Em nota, a prefeitura afirma que no dia 4 de julho, a Vigilância Sanitária estabeleceu prazo de 30 dias para adequações no sistema de ventilação e no gerenciamento de resíduos de saúde do ambulatório, além de que fossem providenciadas pias para lavar as mãos e sanitários. “Vencido o prazo, o HE informou que pretendia fazer reformas no local, mas que, motivada por reclamações de funcionários e pacientes, a direção optou por transferir o ambulatório para outro imóvel”, diz a nota.

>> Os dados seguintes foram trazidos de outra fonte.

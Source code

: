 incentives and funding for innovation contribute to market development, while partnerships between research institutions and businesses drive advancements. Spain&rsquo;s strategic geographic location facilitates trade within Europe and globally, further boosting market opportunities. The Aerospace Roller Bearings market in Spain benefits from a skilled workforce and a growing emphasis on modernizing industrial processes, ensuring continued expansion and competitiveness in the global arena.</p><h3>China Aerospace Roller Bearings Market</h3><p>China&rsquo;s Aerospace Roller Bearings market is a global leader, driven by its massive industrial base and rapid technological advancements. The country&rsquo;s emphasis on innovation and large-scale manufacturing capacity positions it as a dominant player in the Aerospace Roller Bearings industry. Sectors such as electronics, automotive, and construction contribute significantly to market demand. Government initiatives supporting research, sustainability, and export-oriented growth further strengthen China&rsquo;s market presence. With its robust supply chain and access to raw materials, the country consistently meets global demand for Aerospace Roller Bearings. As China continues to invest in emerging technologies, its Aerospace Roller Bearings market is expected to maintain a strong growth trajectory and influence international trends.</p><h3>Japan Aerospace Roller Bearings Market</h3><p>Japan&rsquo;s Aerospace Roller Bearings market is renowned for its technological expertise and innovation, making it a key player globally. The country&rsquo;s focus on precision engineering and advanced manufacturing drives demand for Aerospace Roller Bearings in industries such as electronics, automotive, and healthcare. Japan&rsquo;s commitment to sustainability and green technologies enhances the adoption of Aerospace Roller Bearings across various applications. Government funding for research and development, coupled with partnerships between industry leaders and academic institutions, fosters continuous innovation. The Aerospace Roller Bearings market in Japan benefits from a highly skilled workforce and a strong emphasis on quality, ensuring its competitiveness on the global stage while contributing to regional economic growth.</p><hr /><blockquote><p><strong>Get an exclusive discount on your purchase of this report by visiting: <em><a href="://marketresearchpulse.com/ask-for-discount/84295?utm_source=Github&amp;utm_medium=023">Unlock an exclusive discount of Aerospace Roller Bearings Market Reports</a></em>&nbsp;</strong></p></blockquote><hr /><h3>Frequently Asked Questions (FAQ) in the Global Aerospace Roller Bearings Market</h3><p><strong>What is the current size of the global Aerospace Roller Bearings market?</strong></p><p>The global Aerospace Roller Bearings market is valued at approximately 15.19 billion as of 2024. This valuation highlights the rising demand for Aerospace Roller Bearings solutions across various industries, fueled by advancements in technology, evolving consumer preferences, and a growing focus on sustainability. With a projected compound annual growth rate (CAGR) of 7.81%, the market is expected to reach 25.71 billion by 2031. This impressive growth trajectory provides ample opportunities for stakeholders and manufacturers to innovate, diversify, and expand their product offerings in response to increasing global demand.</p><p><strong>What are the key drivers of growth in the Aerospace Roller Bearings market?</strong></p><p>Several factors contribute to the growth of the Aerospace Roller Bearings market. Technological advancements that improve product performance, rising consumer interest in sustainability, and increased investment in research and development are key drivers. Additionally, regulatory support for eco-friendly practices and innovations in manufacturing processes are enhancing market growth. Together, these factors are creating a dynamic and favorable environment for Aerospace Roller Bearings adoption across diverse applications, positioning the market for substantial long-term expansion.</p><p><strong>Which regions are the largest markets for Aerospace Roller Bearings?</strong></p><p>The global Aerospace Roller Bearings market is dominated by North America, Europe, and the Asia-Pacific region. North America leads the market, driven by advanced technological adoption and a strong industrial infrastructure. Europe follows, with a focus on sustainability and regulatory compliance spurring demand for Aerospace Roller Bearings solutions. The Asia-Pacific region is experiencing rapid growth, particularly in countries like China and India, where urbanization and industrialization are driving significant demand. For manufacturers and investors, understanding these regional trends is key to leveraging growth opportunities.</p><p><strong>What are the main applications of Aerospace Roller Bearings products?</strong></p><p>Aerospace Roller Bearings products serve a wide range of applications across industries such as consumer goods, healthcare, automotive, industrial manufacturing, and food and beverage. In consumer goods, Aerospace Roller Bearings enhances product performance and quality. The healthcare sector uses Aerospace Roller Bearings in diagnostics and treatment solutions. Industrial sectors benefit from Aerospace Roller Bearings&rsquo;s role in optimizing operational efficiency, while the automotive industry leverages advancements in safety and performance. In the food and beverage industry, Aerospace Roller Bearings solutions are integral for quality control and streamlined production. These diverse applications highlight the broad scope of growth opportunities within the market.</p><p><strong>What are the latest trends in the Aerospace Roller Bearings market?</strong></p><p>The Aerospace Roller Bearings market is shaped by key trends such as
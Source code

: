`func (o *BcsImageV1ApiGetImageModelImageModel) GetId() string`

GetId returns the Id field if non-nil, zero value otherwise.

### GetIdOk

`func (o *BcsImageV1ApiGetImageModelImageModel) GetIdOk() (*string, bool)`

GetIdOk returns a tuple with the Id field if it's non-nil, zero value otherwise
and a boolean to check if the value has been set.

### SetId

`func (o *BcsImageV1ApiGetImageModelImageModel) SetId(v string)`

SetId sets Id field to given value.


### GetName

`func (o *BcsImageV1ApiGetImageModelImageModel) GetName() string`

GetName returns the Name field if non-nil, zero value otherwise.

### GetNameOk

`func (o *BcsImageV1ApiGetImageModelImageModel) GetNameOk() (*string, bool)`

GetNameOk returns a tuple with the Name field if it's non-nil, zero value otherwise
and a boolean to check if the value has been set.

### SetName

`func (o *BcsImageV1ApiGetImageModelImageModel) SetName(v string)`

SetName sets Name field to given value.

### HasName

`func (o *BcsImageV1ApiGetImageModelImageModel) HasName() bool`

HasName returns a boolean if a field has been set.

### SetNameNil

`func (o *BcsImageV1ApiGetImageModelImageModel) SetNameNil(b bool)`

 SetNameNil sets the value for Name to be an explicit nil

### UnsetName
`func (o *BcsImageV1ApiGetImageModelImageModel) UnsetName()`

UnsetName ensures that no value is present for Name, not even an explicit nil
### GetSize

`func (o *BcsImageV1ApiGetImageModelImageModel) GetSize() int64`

Diante disso, a Vigilância estabeleceu prazo de 60 dias para a mudança, tempo que se esgotou no último dia 5 de novembro. Para minimizar os transtornos à população, o atendimento continua sendo realizado normalmente até a próxima terça-feira (18), data em que o ambulatório será fechado.

Outro lado

De acordo com a assessoria do hospital, apenas o subsolo foi interditado e a medida não interfere nas consultas agendadas para o térreo e primeiro andar do ambulatório da sede Alameda Doutor Carlos de Carvalho. Segundo o Evangélico, as três especialidades afetadas são a obstetrícia, a oftalmologia e a ortopedia. Um novo prazo já é negociado entre Vigilância Sanitária e a administração.

Greve

Pelo terceiro mês consecutivo, os funcionários do HE fecharam a rua na Praça Alfredo Andersen devido aos salários atrasados. Nesta terça-feira, a greve acontece por parte dos funcionários nos serviços administrativos, de copa, cozinha, limpeza e segurança e também enfermagem. O pagamento deveria ter sido feito no último dia 7.